:: About this exercise ::
Check every line below for the word "until" and copy each one that has it.

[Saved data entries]

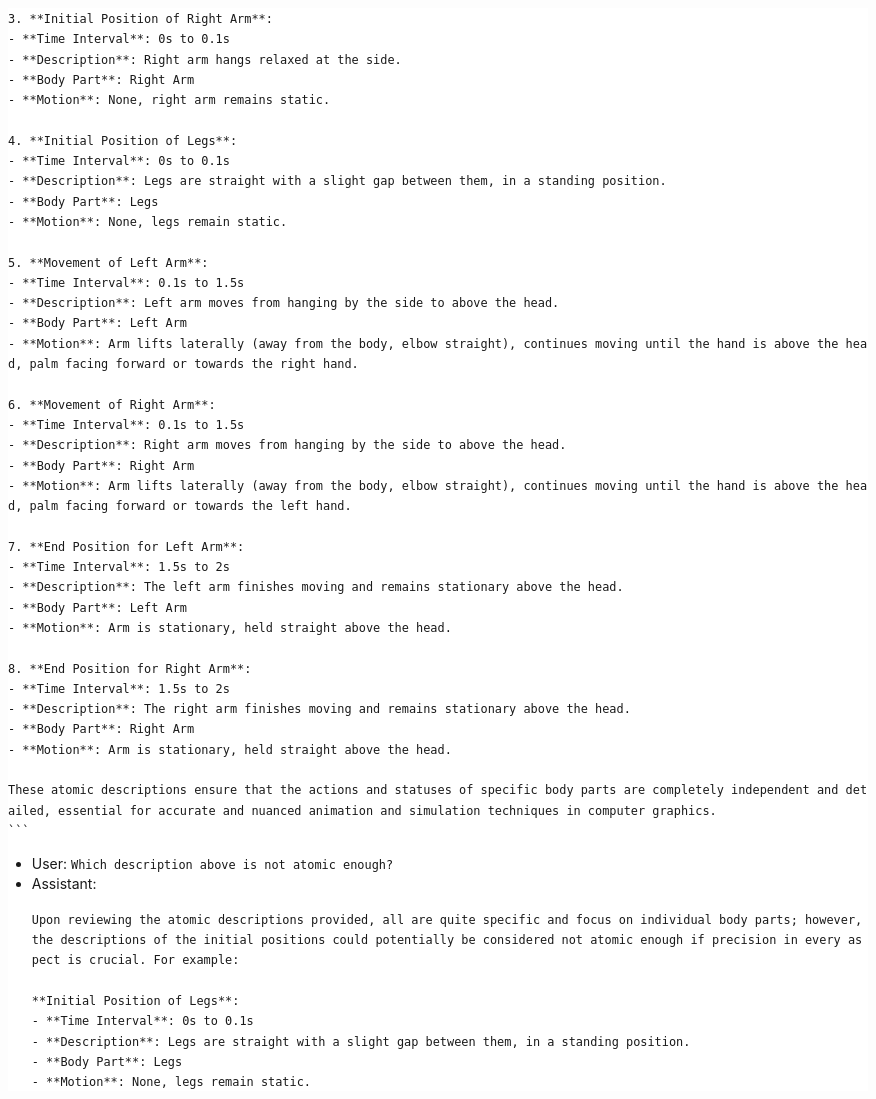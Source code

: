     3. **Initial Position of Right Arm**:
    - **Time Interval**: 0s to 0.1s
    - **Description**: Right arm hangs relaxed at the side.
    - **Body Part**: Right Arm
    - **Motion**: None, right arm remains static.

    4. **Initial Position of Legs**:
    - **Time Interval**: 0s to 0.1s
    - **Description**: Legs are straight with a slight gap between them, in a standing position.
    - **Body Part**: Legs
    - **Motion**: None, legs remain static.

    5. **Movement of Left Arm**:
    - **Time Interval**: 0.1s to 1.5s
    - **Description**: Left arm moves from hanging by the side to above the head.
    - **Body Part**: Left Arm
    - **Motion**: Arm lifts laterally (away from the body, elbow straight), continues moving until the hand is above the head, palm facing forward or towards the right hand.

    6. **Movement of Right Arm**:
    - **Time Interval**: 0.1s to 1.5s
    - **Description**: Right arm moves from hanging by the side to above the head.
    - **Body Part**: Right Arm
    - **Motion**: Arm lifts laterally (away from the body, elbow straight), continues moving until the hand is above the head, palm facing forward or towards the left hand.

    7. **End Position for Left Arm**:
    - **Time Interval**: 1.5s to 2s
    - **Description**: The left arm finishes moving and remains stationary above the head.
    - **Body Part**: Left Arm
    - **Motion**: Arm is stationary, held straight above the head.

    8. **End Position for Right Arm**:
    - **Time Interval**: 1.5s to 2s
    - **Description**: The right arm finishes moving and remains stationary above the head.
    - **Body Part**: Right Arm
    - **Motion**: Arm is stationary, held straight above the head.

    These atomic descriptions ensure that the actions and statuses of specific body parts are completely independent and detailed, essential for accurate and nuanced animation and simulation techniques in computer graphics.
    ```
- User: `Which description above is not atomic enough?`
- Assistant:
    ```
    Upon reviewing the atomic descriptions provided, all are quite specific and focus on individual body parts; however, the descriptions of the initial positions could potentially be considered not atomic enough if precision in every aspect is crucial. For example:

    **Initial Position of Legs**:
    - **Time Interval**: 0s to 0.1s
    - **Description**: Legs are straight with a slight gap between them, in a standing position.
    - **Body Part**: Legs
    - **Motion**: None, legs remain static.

* * *

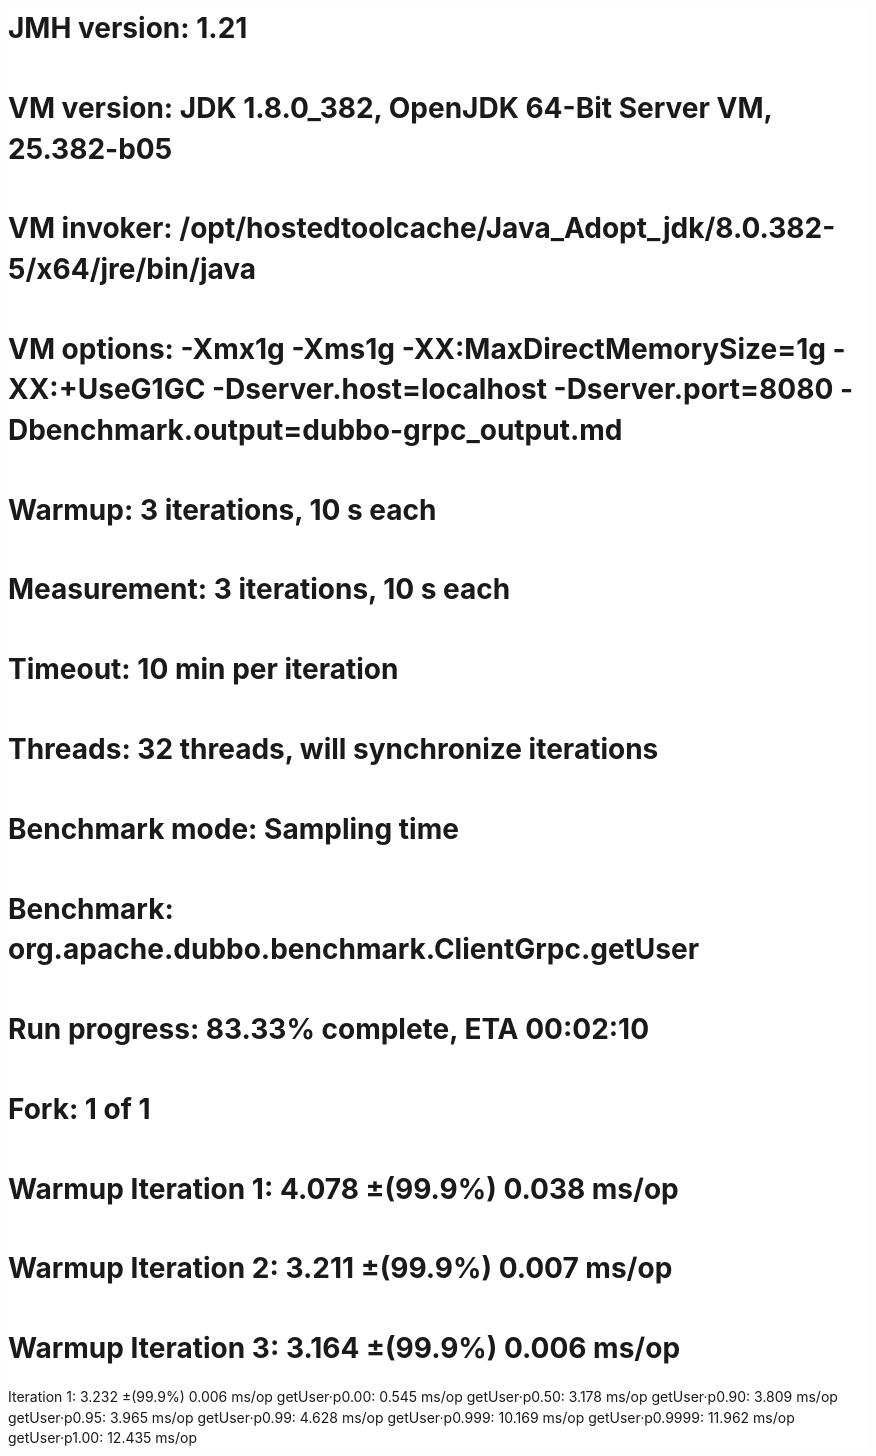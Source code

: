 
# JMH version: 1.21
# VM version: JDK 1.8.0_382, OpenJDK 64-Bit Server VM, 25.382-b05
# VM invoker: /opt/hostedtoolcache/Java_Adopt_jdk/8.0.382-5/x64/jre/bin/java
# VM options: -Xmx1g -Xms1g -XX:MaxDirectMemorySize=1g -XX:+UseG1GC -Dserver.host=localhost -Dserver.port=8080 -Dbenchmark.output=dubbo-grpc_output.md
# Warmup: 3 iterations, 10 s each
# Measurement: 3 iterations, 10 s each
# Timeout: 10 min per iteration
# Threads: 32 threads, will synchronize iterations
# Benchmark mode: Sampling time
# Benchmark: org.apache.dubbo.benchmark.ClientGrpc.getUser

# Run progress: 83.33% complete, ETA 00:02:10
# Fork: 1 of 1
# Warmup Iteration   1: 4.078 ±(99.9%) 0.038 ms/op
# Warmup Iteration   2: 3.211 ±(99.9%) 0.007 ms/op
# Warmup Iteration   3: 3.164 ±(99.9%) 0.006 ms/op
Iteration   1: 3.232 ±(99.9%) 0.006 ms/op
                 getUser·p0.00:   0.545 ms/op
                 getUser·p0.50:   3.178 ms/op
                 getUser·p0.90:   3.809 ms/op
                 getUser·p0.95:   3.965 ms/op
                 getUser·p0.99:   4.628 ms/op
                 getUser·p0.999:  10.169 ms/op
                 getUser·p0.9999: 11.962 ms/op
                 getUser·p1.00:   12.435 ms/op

:: Written reply ::
    - **Motion**: Arm lifts laterally (away from the body, elbow straight), continues moving until the hand is above the head, palm facing forward or towards the right hand.
    - **Motion**: Arm lifts laterally (away from the body, elbow straight), continues moving until the hand is above the head, palm facing forward or towards the left hand.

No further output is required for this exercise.